What the task requires.
Copy, exactly and without additions, every line in the records below from the one holding "- System.Dll" through the one holding "## Compiling with Roslyn", both ends included.

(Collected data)
--------------------

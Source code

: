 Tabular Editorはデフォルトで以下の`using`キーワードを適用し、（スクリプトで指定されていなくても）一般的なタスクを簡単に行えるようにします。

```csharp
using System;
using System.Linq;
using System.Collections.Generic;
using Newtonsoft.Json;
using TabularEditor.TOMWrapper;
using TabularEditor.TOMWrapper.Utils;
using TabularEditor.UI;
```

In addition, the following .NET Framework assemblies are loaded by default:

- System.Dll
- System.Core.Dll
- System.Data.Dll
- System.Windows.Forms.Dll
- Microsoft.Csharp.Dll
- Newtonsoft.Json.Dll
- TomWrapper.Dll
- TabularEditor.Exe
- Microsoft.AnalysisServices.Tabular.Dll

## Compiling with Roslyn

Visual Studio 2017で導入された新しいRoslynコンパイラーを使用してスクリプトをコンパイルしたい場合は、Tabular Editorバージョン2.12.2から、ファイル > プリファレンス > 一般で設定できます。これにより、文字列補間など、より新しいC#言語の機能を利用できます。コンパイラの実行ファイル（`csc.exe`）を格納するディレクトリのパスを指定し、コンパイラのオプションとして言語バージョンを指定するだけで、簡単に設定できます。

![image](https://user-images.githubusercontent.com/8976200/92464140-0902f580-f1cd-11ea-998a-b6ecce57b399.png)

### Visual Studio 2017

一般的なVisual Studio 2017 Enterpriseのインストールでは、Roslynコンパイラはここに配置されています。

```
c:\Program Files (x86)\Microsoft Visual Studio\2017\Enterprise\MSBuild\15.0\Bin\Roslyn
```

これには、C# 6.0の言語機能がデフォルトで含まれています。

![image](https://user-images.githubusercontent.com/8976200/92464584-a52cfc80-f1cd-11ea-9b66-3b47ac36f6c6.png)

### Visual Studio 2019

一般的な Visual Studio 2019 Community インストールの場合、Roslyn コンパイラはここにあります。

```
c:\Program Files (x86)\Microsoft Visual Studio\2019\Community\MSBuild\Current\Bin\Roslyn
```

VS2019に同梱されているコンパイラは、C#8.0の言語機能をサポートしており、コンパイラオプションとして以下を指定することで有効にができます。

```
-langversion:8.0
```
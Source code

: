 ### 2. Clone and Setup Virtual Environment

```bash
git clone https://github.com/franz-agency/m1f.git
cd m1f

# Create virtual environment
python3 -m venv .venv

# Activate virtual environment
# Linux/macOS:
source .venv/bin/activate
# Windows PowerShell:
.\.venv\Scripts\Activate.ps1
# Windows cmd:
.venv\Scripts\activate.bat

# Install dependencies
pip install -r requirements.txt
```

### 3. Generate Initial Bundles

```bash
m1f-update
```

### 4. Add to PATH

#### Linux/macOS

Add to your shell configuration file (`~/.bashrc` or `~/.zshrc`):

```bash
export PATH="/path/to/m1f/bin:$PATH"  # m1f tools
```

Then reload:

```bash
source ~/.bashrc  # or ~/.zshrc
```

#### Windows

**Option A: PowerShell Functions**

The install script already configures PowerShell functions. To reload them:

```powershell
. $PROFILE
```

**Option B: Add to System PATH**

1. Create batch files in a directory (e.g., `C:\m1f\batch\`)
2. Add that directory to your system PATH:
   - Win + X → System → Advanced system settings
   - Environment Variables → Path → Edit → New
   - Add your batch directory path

--------------------

Answer to this exercise.
- System.Dll
- System.Core.Dll
- System.Data.Dll
- System.Windows.Forms.Dll
- Microsoft.Csharp.Dll
- Newtonsoft.Json.Dll
- TomWrapper.Dll
- TabularEditor.Exe
- Microsoft.AnalysisServices.Tabular.Dll

## Compiling with Roslyn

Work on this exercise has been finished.